§ Records for processing:
⟨

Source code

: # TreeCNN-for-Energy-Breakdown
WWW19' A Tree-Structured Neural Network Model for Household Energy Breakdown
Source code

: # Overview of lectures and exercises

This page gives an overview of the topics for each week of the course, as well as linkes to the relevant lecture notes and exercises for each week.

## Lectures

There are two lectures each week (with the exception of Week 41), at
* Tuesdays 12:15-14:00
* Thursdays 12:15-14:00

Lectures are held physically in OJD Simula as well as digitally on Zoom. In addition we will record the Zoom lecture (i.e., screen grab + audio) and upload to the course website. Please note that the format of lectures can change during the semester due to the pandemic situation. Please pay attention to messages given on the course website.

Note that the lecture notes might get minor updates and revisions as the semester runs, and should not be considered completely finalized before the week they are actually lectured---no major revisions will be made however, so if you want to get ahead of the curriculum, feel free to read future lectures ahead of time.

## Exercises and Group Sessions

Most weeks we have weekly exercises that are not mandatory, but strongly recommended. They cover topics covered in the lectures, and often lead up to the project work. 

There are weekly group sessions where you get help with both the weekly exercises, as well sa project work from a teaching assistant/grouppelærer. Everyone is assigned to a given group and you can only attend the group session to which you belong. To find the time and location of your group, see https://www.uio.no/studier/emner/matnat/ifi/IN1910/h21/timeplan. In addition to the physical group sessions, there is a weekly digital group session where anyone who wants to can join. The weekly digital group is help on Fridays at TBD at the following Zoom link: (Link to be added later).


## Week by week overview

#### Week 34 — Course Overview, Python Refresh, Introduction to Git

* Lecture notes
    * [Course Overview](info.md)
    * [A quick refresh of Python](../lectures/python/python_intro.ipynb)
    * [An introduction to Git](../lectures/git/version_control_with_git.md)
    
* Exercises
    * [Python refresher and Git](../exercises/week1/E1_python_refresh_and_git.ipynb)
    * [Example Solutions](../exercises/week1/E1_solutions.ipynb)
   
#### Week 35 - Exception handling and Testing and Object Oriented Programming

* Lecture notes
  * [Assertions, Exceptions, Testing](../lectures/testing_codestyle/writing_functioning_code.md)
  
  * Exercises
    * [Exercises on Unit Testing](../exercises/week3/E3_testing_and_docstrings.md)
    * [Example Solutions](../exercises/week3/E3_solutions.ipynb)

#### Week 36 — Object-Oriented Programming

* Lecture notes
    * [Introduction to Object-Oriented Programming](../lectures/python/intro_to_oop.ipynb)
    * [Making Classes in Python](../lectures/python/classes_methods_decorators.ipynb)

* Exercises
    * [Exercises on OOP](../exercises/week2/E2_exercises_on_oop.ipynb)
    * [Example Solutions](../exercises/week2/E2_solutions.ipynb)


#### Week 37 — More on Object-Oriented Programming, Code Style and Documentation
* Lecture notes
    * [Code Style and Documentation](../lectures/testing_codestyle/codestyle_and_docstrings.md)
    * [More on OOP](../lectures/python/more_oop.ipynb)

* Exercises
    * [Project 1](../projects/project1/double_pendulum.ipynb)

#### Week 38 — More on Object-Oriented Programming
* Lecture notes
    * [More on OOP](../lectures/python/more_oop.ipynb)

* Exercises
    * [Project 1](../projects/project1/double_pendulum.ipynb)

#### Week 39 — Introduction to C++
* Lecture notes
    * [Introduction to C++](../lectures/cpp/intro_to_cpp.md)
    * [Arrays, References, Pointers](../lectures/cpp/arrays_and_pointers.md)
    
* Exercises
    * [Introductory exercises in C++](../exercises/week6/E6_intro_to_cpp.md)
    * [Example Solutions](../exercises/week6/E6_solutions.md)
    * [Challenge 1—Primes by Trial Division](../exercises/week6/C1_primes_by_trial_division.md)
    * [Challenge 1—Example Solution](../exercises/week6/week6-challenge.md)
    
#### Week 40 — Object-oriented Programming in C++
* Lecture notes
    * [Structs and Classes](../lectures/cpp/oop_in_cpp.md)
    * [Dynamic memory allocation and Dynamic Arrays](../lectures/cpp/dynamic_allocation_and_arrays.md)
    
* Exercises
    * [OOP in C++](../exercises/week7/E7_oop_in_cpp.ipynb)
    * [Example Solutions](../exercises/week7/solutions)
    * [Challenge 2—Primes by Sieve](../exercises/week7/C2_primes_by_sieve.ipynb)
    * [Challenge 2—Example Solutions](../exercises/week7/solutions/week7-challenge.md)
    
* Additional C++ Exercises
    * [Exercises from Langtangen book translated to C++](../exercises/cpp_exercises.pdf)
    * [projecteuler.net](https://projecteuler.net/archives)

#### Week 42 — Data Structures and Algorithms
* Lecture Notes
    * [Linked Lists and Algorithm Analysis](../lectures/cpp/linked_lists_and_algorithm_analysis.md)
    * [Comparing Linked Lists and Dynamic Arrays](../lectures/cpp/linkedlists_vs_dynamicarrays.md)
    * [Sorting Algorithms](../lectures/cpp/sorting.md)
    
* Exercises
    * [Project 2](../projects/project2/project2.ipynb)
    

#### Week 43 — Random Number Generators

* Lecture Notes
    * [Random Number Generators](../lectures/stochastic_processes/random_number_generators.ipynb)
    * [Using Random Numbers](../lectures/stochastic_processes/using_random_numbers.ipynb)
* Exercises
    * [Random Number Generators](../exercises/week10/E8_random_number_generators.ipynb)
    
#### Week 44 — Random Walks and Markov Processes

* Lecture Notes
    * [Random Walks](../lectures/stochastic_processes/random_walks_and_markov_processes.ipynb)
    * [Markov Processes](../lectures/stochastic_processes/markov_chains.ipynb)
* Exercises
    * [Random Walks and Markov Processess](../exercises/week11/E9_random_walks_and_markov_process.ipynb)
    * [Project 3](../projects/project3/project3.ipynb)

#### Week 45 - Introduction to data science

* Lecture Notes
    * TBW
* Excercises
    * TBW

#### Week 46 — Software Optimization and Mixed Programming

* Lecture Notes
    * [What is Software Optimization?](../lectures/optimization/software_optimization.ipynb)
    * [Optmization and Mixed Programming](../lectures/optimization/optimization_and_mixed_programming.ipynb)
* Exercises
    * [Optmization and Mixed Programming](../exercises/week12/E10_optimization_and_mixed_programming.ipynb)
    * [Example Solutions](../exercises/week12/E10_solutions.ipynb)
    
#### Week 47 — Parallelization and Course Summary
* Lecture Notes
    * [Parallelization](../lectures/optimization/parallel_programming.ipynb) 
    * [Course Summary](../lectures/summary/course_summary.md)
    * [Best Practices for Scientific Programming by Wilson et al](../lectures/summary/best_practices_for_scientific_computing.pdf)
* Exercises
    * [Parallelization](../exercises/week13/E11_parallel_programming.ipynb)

⟩

§ Aim of the task: Check the listing above for "Optmization". Show every line where it turns up.

§ Result of the task:
    * [Optmization and Mixed Programming](../lectures/optimization/optimization_and_mixed_programming.ipynb)
    * [Optmization and Mixed Programming](../exercises/week12/E10_optimization_and_mixed_programming.ipynb)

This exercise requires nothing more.